Some 35,000 customers have switched so far but this represents just a tiny proportion of phone users - 1 per cent of landline phones and 0.4 per cent of mobiles.
Analysts say that with only two mobile market operators - Telecom and Vodafone - there is little competitive pressure to drive people to switch carriers, and only the entrant of a third carrier would see more customers swapping.
The two operators also use different network technology, requiring customers to buy a new handset when they switch.
This will change when Telecom's planned $300 million GSM network goes live in late 2008.
Number portability was introduced in April, allowing phone customers to take their mobile or local number with them when they switched carriers.
At the time Communications Minister David Cunliffe welcomed the long-awaited move - it had taken nearly a decade of planning - saying it would remove some of the costs associated with changing providers.
IDC telecommunications analyst Tim Shepheard said neither Telecom or Vodafone - which have the mobile market roughly split between them - would be concerned over that level of churn, as there was likely to be an even split between them.
"Number portability will become a threat for mobile providers when, and if, a new player enters the market," said Shepheard.
"A new entrant will need to be particularly aggressive to gain a customer base, placing competitive pressure on the two incumbents."
The most likely new mobile market entrant is NZ Communications, formerly Econet Wireless, but after seven years of operation it has failed to establish a mobile network.

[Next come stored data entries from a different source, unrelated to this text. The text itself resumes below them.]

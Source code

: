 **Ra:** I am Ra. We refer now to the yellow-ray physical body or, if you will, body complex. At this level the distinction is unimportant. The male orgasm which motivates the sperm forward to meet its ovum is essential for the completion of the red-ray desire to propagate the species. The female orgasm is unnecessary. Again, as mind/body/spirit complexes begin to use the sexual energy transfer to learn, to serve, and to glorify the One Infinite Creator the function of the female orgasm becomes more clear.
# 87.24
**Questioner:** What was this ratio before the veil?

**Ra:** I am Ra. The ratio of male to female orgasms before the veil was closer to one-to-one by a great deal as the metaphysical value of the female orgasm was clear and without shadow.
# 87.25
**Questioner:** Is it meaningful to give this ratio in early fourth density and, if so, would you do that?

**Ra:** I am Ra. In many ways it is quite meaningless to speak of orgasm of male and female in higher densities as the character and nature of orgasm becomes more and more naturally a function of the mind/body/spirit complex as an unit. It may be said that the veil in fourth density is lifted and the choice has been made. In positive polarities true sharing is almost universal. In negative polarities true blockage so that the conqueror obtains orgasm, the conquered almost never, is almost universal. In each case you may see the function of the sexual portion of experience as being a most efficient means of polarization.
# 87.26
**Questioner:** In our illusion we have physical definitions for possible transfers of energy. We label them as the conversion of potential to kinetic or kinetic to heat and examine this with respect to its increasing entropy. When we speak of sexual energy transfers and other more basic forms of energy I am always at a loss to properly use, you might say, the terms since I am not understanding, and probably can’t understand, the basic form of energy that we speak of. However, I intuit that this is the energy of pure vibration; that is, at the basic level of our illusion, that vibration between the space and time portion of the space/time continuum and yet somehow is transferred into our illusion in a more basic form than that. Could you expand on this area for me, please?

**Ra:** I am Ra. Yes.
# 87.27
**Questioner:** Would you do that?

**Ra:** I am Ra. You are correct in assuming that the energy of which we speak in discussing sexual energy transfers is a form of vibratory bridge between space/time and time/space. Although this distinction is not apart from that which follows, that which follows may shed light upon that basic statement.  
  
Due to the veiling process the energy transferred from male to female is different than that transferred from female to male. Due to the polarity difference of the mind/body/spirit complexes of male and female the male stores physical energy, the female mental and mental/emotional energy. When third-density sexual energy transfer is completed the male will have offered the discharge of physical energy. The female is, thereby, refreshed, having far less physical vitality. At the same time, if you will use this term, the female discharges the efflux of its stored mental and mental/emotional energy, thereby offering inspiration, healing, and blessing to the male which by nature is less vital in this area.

Mobile offers will soon be available from Compass, M2 and Orcon, which have signed wholesale deals with Vodafone, and TelstraClear, which recently switched from Vodafone to sign a deal using Telecom's network.
CallPlus is understood to also be negotiating to offer mobile services via Telecom.
Shepheard said number portability would become more important in the fixed-line market as local loop unbundling gains momentum.
This allows telcos to install equipment in Telecom's exchanges and directly compete for fixed-line customers.
Telecom wholesales 120,000 residential phone lines to its competitors.
"There is little customer loyalty among consumers who often switch to the provider that is offering the best deal at the time," said Shepheard.
As a result, phone companies were offering bundled packages which required customers to take fixed-line, mobile and internet services together in order to get a cheap deal, he said.
They were also locking customers into contracts for a minimum of 12 months, he added.
TelstraClear's head of corporate services, Mathew Bolland, said the overall experience of number portability had been good.
He said around 80 per cent of customers moving to TelstraClear wanted to retain their existing number.
"It clearly is opening things up for people to move around," he said. "You keep customers based on the quality of the services you are giving them."
He said the company's experience of porting nearly 1100 staff mobile numbers from Vodafone to Telecom in the last week had gone smoothly.
Telecom spokesperson Katherine Murphy said the company had seen a steady uptake of number portability across both landline and mobile. She said porting customers to and from Telecom was going well and the company was happy with the increased choice the service gave consumers.
The telecommunications industry is understood to have spent $100 million preparing systems to handle number portability.